In summary, If I have to project the next 4 quarters of earning cycle then probably you might see some growth because we would have poor quarters to compare. Question is “Will the earnings growth be enough to push the markets further up”.

Valuations are sky high; This is the second narrative. The current Nifty PE is 35.66, which is one of the highest in last 20 years history. This as a fact is quite worrisome to cause the fear for investing. If I can borrow the below table from one of the earlier articles (Is index PE relevant), you can see that higher the PE levels the mean value of future returns keep decreasing. Let me also supplement this with the Valuation Index data from my workings as well, which also says the same that increasing valuations = lower mean returns.

Though we need to understand it bit better, the relation of valuations with returns is not extremely strong.

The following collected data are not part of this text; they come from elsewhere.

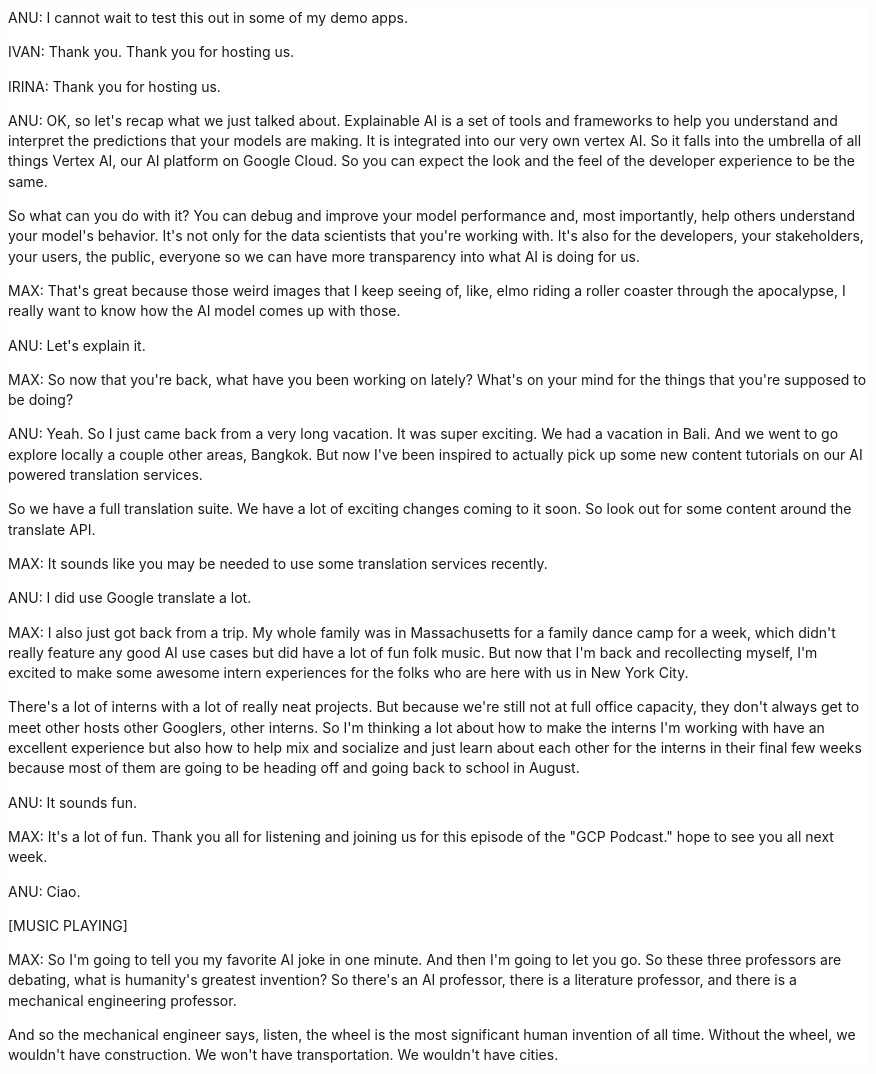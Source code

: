 ANU: I cannot wait to test this out in some of my demo apps. 

IVAN: Thank you. Thank you for hosting us. 

IRINA: Thank you for hosting us. 

ANU: OK, so let's recap what we just talked about. Explainable AI is a set of tools and frameworks to help you understand and interpret the predictions that your models are making. It is integrated into our very own vertex AI. So it falls into the umbrella of all things Vertex AI, our AI platform on Google Cloud. So you can expect the look and the feel of the developer experience to be the same. 

So what can you do with it? You can debug and improve your model performance and, most importantly, help others understand your model's behavior. It's not only for the data scientists that you're working with. It's also for the developers, your stakeholders, your users, the public, everyone so we can have more transparency into what AI is doing for us. 

MAX: That's great because those weird images that I keep seeing of, like, elmo riding a roller coaster through the apocalypse, I really want to know how the AI model comes up with those. 

ANU: Let's explain it. 

MAX: So now that you're back, what have you been working on lately? What's on your mind for the things that you're supposed to be doing? 

ANU: Yeah. So I just came back from a very long vacation. It was super exciting. We had a vacation in Bali. And we went to go explore locally a couple other areas, Bangkok. But now I've been inspired to actually pick up some new content tutorials on our AI powered translation services. 

So we have a full translation suite. We have a lot of exciting changes coming to it soon. So look out for some content around the translate API. 

MAX: It sounds like you may be needed to use some translation services recently. 

ANU: I did use Google translate a lot. 

MAX: I also just got back from a trip. My whole family was in Massachusetts for a family dance camp for a week, which didn't really feature any good AI use cases but did have a lot of fun folk music. But now that I'm back and recollecting myself, I'm excited to make some awesome intern experiences for the folks who are here with us in New York City. 

There's a lot of interns with a lot of really neat projects. But because we're still not at full office capacity, they don't always get to meet other hosts other Googlers, other interns. So I'm thinking a lot about how to make the interns I'm working with have an excellent experience but also how to help mix and socialize and just learn about each other for the interns in their final few weeks because most of them are going to be heading off and going back to school in August. 

ANU: It sounds fun. 

MAX: It's a lot of fun. Thank you all for listening and joining us for this episode of the "GCP Podcast." hope to see you all next week. 

ANU: Ciao. 

[MUSIC PLAYING] 

MAX: So I'm going to tell you my favorite AI joke in one minute. And then I'm going to let you go. So these three professors are debating, what is humanity's greatest invention? So there's an AI professor, there is a literature professor, and there is a mechanical engineering professor. 

And so the mechanical engineer says, listen, the wheel is the most significant human invention of all time. Without the wheel, we wouldn't have construction. We won't have transportation. We wouldn't have cities.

From the VI Value table, you can see at in each Valuation Index range the Min & max returns have a dispersion of 100+ percentage points (For VI 6-7, Min -15.6% and Max 95.6%, the difference of 111.2%). Therefore, thinking only in terms of mean returns is not very wise. The only conclusion I would draw is that “higher the valuations, higher the chance of getting negative returns”. Therefore, the higher valuation levels should warn us but not demand to be 100% out of equity markets.

Liquidity is ample; This is the third narrative that the markets are flooded with extra cash and people are taking more risk given the risk-free rate is hitting all time low of 3-3.5%. This could be easily illustrated by the fact that AAA rating Corporates like NTPC are able to issue the commercial papers at <3%. The YTM for most Money market funds/ liquid funds is 3-4% in most cases. Banks have the optionality to keep the money back with RBI at 3.35% but Mutual funds do not. Let’s analyze the liquidity impact in two terms, first to understand if drives the market returns and second how sustainable will be the situation of excess liquidity.

In an earlier article, I did flag that valuations expand when the interest rate decreases (Importance of PE ratio). To put this theory in practice I analyzed the last 15 years data and compared the Nifty 50 TRI returns vs Valuation Index & 1yr Forward rate on T-bills, adding the T bills in regression improved the R2 of the regression [Ask for the file, if interested]. This ascertained that rates do play a part in projecting the future returns. Now, It’s important to understand the sustainability of the low rates. We are in the rare economic conundrum when the inflation is rampant/ increasing and GDP growth is negative; one needs the rate to go higher, while the other demands the opposite action. Rates might bottom out here with max 1 small cut or no change in next 1 yr but RBI would continue to use the non-traditional measures like OMO to keep the liquidity going. The market returns should not have any major impact of rates in next 12 months.

I can not predict the future but after analyzing these narratives, I am more inclined to suggest to be underweight on the equity as asset class. If your ideal Asset allocation to equity is 50%, you would be probably more prudent to keep only 30% allocation in current period. Remember that “To protect your downside, you need to let go some upside” as well as “To win the race, you need to run/ participate”. Lastly, if you are still not convinced about why you should be content and ignore the rally then read this statement of Jeffery Gundlbach “I turned negative on Nasdaq on Sep 30 1999, I was really negative. Of course, in the 4th quarter on 1999, it went up by 80%. But one year later, it was down 50% from the Sep 30th level.”